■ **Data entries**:
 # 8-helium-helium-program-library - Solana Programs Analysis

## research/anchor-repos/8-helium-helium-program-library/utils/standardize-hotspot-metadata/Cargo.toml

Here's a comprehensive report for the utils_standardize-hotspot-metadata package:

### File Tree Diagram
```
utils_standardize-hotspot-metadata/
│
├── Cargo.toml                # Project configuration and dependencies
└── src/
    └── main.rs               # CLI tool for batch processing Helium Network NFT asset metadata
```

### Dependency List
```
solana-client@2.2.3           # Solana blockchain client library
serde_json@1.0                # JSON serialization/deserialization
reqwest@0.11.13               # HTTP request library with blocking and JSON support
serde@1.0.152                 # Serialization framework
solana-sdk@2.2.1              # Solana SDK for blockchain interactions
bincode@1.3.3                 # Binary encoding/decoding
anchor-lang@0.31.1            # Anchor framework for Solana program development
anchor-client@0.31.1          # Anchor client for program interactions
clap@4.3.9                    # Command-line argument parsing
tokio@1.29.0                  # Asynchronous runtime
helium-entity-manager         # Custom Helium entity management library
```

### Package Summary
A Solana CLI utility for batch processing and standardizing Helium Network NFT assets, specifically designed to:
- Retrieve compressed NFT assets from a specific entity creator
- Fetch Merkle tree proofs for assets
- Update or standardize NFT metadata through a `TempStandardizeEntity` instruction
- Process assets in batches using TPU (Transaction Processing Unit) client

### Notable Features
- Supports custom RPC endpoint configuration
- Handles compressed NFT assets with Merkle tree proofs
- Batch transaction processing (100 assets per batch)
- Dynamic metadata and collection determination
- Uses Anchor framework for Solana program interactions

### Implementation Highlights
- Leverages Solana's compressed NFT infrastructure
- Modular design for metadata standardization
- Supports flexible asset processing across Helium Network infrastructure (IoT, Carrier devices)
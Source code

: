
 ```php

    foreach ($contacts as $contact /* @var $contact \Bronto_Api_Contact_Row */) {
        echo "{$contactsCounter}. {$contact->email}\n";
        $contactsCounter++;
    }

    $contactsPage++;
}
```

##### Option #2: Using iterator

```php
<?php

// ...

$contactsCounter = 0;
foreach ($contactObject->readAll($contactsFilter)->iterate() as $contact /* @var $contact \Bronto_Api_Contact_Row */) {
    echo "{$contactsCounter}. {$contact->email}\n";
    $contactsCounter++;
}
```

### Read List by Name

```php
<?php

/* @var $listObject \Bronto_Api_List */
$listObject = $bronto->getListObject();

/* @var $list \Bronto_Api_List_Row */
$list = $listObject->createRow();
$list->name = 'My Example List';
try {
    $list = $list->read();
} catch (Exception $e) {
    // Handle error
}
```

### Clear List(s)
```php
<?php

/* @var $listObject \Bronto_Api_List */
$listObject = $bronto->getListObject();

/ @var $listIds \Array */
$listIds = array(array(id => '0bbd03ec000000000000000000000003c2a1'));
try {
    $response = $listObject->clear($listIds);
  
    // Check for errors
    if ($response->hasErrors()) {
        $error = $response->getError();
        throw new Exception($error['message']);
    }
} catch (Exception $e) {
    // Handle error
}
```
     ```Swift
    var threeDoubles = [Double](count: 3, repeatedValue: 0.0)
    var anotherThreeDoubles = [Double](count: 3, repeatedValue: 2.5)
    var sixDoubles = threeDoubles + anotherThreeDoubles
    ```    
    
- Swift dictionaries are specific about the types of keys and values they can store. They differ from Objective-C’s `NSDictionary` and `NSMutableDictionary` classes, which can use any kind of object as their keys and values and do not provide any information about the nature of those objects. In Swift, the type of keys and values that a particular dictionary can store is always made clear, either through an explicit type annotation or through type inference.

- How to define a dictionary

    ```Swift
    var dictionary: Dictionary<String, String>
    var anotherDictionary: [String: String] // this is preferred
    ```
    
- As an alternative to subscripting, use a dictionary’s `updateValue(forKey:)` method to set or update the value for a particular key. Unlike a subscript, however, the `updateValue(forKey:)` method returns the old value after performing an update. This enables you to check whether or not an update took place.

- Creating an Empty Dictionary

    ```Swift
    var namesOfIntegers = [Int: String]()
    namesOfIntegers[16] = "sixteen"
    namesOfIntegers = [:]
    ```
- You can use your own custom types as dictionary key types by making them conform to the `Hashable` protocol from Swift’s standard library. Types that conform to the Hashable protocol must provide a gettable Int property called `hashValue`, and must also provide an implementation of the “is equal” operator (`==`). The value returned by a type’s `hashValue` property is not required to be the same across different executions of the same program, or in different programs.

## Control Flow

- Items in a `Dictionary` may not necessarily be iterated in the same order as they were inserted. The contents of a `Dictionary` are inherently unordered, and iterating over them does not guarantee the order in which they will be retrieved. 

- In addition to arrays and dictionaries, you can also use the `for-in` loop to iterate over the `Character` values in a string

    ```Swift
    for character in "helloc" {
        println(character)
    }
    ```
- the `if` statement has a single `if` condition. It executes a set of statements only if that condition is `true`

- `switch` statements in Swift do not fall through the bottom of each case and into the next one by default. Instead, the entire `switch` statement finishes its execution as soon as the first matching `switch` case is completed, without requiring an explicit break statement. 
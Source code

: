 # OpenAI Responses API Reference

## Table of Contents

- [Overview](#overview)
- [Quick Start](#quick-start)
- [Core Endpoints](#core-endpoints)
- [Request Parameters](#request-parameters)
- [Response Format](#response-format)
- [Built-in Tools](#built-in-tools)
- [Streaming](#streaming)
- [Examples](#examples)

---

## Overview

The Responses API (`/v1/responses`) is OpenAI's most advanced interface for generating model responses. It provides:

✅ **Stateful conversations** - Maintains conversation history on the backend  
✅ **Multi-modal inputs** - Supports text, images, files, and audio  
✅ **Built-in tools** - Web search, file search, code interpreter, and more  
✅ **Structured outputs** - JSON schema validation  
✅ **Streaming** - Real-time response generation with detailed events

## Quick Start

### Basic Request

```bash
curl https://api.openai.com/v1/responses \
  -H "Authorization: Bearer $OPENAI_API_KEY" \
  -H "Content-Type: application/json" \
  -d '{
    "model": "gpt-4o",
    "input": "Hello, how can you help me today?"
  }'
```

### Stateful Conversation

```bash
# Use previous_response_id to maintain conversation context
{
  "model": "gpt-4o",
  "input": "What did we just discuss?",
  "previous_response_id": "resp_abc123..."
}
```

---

■ **INSTRUCTIONS FOR THE TASK**: If the word "listIds" appears in a line above, copy that line.

■ **FINAL ANSWER**:
/ @var $listIds \Array */
$listIds = array(array(id => '0bbd03ec000000000000000000000003c2a1'));
    $response = $listObject->clear($listIds);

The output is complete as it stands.